Report each line of the data below in which "curated" appears.

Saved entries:
━━━━

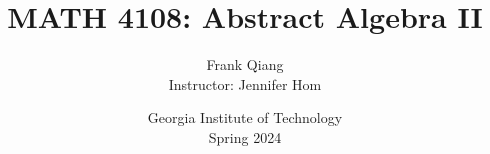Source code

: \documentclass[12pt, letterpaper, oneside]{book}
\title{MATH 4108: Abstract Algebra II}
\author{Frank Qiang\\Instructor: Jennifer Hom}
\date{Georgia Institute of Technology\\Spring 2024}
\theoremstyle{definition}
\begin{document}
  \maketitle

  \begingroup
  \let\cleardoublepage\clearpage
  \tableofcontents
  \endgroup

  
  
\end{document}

━━━━

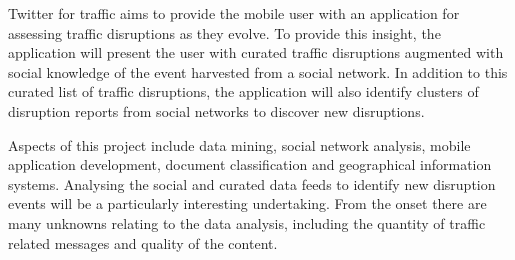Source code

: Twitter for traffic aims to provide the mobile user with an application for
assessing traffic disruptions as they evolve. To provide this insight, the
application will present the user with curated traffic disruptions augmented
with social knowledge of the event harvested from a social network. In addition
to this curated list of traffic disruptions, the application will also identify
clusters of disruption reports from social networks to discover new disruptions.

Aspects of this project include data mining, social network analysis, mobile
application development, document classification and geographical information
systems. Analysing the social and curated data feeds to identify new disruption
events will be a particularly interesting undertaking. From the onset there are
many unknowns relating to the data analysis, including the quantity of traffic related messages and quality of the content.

━━━━

** PROBLEM SOLUTION **
application will present the user with curated traffic disruptions augmented
to this curated list of traffic disruptions, the application will also identify
systems. Analysing the social and curated data feeds to identify new disruption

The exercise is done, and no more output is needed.